Fledgling Two also served last summer in a Christian ministry. Dan worked near Eureka Springs, Arkansas, with brief stints in Tahlequah, Oklahoma. At both sites he connected visiting mission groups with local people for whom they painted and did light construction. He has entered his sophomore year at Kenyon College, where he has declared a biochemistry major. His name now appears on a paper for which he did research under the supervision of a professor. Fifteen months post-concussions, he ran varsity in cross country and will compete in indoor and outdoor track. He stone cold loves Kenyon. Through the wonders of Facebook we see pictures of him making gingerbread houses with his roommate, rolling in leaf piles on the gorgeous hilltop campus, hugging comely coeds, and nuzzling the cat that (no doubt illicitly) visited his suite.


Dan (right) with cat (center) and roommate (left).

Dan (right) with client (left) and flower in (right) ear.

We joke about aging. I lead worship each Tuesday at a local retirement community and as one of the ladies there puts it, “Old people can be funny, but being old is not funny.” At Thanksgiving the Riggins brothers divided up dad's tools. (That is, we divided up future ownership. Dad is not prepared to give up custody just yet.) It was a bittersweet experience. We swapped many a memory. We amicably decided where the future would find such treasures as our great, great grandfather's wooden toolbox and the planer Dad used to make our children's cribs. He seemed to enjoy the moment, with three of four sons present. But, c'mon: we were dividing up his tools! Dads are not supposed to relinquish their tools, are they?

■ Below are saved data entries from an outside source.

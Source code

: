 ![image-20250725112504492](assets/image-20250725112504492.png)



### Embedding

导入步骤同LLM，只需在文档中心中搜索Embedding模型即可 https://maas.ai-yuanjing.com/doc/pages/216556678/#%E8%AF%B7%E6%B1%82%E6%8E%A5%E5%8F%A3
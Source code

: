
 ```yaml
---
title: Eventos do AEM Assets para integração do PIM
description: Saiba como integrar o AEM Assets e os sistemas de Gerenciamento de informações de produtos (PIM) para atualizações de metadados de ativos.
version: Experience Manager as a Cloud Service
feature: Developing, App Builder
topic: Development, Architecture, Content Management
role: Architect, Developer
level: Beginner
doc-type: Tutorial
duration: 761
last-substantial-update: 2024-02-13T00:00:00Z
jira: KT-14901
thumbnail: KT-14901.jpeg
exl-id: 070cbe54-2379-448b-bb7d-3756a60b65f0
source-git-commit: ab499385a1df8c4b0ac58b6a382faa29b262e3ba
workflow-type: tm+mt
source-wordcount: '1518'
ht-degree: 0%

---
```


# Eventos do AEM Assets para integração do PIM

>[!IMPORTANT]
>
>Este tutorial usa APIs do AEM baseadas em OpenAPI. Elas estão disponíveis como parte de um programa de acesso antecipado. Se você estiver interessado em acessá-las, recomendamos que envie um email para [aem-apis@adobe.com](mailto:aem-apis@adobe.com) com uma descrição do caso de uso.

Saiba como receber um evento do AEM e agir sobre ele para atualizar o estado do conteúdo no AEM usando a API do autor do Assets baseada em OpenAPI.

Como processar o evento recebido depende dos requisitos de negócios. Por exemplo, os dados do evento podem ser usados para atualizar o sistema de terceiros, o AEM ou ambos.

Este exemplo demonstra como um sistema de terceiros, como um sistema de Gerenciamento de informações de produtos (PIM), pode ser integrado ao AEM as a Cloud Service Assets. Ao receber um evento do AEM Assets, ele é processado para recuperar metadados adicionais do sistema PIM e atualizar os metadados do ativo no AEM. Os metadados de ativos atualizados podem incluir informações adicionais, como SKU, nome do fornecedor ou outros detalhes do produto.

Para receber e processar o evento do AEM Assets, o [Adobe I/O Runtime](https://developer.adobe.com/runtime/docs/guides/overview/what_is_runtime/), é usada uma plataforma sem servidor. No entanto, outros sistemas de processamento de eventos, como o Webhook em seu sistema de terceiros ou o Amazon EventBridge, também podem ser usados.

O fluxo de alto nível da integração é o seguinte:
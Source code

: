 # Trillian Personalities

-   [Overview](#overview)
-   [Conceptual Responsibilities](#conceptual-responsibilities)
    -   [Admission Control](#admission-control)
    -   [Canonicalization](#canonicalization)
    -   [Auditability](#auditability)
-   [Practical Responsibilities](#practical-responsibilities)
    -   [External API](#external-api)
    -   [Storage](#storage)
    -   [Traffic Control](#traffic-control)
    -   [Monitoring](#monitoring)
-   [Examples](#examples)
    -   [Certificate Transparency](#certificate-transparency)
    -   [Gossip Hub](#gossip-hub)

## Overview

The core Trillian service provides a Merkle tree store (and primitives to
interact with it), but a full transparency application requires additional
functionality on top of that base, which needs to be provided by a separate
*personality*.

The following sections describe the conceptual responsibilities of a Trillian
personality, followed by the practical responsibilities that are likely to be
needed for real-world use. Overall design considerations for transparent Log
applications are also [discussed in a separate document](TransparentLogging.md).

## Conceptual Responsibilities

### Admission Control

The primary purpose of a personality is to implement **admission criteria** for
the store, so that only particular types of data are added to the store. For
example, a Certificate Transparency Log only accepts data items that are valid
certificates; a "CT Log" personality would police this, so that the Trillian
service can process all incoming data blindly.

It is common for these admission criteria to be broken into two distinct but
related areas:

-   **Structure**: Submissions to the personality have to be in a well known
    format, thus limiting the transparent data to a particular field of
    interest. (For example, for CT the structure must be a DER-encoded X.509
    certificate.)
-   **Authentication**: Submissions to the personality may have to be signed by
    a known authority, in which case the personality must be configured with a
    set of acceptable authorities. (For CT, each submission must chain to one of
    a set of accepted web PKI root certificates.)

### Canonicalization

Yes, they are. Dads and moms do not last forever. None of us do. But we can do the best with whatever tools God has given us. Last April Mom and Dad received the Lifetime Achievement Award in Volunteering from the City of Bloomington. They richly deserved it. They have given literally thousands of hours to Meals on Wheels, a thrift shop that benefits local folks in need, a store that funds supplies for teachers whose school districts no longer provide such luxuries as pencils and books, and a long list of other agencies plus their church. Kudos to my brother Dennis for nominating them. I can only hope that God may grant me the energy and compassion to follow their example.

Salute means, “Go so fast it plants my eyeballs against the back of my skull.”

Anne of Green Gables or the Pirates of Penzance? You decide.

Christmas is about giving. My parents have followed this example for decades. May each one of us receive the inspiration this Christmastide to follow their example, which is the example of Jesus. God bless us, every one!